Interactive Whiteboards come in different shapes, sizes and colours. Each comes with its own software, most of which is dreadful, requiring you to buy a 3rd party solution. However, how one interacts with the board in question, cannot be changed. You have two choices – should you get an IWB that allows you to use your finger or not?
I hope to dispel a few marketing rumours here as well as convince you that touch-based IWBs are far superior to pen (only)-based products. I’ve spoken to almost every IWB salesman in the country and I hear the same excuses, some more vehemently than others. Before I do, I’ll go through the technology behind both options.
A pen-based IWB requires you to have a “magic” pen to interact with it. There are many and various technologies that allow this. Promethean (and its various clones) use an electromagnetic board. The pen has no batteries and uses a copper coil to digitally pinpoint your position on the board. Ebeam (and its various competitors) use infrared beams to pinpoint your position on the board. Both these options provide excellent accuracy but, the battery-less model is advantageous for the reason it doesn’t require batteries!
A touch-based IWB gives you the best of both worlds. Again, there are two technologies. Firstly, there’s the Smart option (or its clones), which uses a board with a thin mesh. By pressing the mesh, the co-ordinates are pin-pointed. Then there’s the TouchIT/Hitachi model which uses infrared beams. Co-ordinates are found by “breaking” an invisible set of beams by putting your finger on the board. Not only can one use one’s finger, one could use any pointy device, such as a dried up whiteboard marker, the back of a pencil or a pointy stick.
So why would you choose to restrict yourself to a pen-based model? Well, you’ve probably heard some of the following:
Hygiene: “Imagine you’ve got a child in your class – a grubby one – who goes to the toilet and can’t quite manage to wipe himself properly. Then he comes back to the room and puts his paws all over your whiteboard – think of all those germs…” This is the most popular excuse I’ve heard from the various salespeople and the one that convinces a lot of people not to go with a touch-based device. So I’ll quickly dispel it with this similar scenario. “Imagine you’ve got a child in your class – a grubby one – who goes to the toilet and can’t quite manage to wipe himself properly. Then he comes back to the room and puts his paws all over your magic pen, which in turn will be passed onto the whiteboard and other children – think of all those germs…” The grubby child is still going to be putting his grubby paws all over your whiteboard no matter what he uses – pen or not. Most salespeople I’ve spoken to, have conceded that this excuse is weak. Promethean have even started a range of touch-based products now – so it goes to show how weak that excuse was (although they will say that they are catering to demand)
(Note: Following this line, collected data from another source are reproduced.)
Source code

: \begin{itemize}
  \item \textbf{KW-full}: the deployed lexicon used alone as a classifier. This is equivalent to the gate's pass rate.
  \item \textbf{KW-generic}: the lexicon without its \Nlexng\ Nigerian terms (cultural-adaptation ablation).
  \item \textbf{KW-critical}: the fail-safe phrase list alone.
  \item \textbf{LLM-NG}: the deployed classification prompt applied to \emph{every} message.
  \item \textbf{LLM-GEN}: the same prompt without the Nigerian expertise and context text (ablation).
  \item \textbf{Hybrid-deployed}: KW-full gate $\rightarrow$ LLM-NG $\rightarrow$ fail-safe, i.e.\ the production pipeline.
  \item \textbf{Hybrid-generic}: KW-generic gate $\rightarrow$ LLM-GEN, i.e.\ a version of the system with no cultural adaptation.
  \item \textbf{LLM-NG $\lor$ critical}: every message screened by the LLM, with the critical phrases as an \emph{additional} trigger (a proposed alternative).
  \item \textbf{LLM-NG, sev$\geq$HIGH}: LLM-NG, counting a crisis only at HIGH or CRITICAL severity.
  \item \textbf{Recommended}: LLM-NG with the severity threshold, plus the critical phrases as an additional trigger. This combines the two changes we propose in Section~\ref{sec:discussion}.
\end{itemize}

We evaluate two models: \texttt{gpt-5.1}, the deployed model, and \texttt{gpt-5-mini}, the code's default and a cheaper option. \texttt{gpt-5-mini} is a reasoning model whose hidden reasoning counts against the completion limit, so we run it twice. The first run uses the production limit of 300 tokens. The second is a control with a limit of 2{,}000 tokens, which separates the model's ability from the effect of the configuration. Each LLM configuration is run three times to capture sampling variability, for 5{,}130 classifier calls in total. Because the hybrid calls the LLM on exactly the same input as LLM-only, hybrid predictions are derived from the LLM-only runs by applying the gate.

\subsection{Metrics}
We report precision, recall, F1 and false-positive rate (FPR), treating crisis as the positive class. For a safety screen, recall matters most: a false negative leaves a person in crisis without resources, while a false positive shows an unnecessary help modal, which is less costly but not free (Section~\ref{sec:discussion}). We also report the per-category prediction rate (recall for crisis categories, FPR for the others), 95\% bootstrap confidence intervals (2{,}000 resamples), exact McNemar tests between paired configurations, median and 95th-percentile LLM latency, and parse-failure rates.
Digital vs Analogue: I’ve heard this one a couple of times too. There are certain IWBs that use a digital signal, (Promethean and its clones) and then there’s the rest who use analogue signals. The salespeople will convince you of the pinpoint accuracy of digital systems versus that of analogue systems, “particularly when resolutions on computers go higher”, to quote someone. So, the first thing I do when I test a board is how accurate it is with a pen and, lo and behold, there is no difference in accuracy. For me, the word “digital” sounds more modern than “analogue” but that’s about the only difference for me.
Robustness: This applies to the companies that supply the boards rather than the board attachments like eBeam, Mimio and OnFinity. Each company will argue that their board is more robust than the last. Each salesperson will tell you how many cars drove over their particular board and how it survived. The pen-based people will convince you that one false move and your touch-based board will be destroyed by a stray move. So unless you decide to drive over your board with a 4×4, you can be pretty much convinced that every board is very robust and isn’t going to break any time soon.
Not Natural to Write With Finger: This is another silly excuse from pen-based companies because, with a touch-based IWB, you don’t have to use your finger. So when I’m “writing” on the IWB, I use the back of a pen or a dried up marker. I would argue it is less natural to move things around a screen with a pen than with a hand or finger. A pen-based board cannot adapt to the kinesthetic needs in this case.
I haven’t heard too many other excuses from the pen-based companies. I know that given half a chance they would incorporate a touch-based system into their models if it were possible. And just to prove my point, as mentioned before, Promethean are now selling a touch-based 32″ screen. Pen-based IWBs are restrictive and, unfortunately, with the prices of touch-based IWBs now matching them, there is little reason to go down the route of the pen.